Gelatin–chitosan hydrogel particles for efficient removal of Hg(ii) from wastewater

Abstract

Unregulated discharge of nonbiodegradable heavy metals (HMs) from mining operations, tanneries, and metal plating is posing an impending global water pollution concern. Early detection, accurate determination, and practical removal of HMs from industrial water are vital for a clean ecosystem and critical for the survival of imperiled aquatic life. Herein we report a robust, green, and cost-effective approach for the removal of heavy metal ions such as Pb(II), Hg(II), Cd(II), and Cr(III) from wastewater using a synthetic bioadsorbent made of gelatin–chitosan (GC) hydrogel particles, operated at neutral pH and laboratory temperature.
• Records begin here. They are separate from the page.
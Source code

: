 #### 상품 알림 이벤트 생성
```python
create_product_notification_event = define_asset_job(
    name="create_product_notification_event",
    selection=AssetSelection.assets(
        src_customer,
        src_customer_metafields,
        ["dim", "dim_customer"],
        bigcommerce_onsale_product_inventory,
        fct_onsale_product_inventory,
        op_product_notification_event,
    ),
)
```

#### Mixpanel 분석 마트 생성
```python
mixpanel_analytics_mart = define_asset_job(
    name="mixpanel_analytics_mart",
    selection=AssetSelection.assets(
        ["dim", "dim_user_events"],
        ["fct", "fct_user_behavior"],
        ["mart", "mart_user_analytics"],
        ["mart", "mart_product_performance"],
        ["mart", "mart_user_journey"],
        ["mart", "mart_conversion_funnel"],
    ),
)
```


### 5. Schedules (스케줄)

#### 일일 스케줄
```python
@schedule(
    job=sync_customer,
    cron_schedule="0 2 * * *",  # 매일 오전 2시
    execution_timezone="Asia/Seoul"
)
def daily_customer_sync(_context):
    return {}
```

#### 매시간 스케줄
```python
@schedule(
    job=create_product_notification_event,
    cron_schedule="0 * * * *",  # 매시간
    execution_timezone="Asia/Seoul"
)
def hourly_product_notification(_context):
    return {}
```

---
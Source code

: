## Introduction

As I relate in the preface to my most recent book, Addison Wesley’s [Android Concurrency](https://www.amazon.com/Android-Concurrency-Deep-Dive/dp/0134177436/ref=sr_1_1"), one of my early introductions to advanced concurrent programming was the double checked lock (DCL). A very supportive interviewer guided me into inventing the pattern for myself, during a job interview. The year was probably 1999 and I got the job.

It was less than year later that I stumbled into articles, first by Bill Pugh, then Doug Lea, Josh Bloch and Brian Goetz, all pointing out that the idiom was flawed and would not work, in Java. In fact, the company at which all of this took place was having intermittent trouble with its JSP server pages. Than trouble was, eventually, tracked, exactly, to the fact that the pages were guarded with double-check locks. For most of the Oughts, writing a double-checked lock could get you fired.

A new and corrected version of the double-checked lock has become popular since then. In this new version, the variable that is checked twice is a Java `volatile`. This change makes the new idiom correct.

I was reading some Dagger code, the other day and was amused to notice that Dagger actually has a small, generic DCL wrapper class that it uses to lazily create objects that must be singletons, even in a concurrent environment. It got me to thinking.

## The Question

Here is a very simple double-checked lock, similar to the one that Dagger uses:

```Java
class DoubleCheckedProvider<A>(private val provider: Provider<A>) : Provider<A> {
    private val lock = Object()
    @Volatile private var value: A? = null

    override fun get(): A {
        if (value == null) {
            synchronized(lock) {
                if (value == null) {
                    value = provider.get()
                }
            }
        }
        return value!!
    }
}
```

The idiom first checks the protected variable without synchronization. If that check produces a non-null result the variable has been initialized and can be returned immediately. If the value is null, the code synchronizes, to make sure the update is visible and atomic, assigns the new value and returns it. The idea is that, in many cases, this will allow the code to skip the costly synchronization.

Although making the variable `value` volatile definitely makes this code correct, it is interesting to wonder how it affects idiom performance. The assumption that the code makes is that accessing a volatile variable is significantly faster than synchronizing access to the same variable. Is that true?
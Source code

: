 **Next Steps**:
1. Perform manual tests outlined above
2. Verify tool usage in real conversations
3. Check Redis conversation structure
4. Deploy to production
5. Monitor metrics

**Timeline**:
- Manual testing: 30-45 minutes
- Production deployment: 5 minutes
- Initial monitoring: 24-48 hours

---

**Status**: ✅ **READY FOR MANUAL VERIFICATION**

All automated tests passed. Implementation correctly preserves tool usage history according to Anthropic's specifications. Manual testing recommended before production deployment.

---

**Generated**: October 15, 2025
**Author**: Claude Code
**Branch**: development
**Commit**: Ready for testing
The chemical and structural morphology of the synthesized hydrogel was confirmed by Fourier transform infrared spectroscopy (FTIR) and scanning electron microscopy (SEM), respectively. HM ion adsorption was first tracked by the coffee ring effect (CRE) and subsequently characterized by inductively coupled plasma mass spectrometry (ICP-MS). As compared to Pb(II), Cd(II), and Cr(III) metal ions, the hydrogel particles displayed a quite notable binding affinity for Hg(II). Also, the hydrogel particles were examined for selective adsorption of HMs. As such, this strategy is robust and cheap, and could efficiently remove Hg(II) metal ions from wastewater.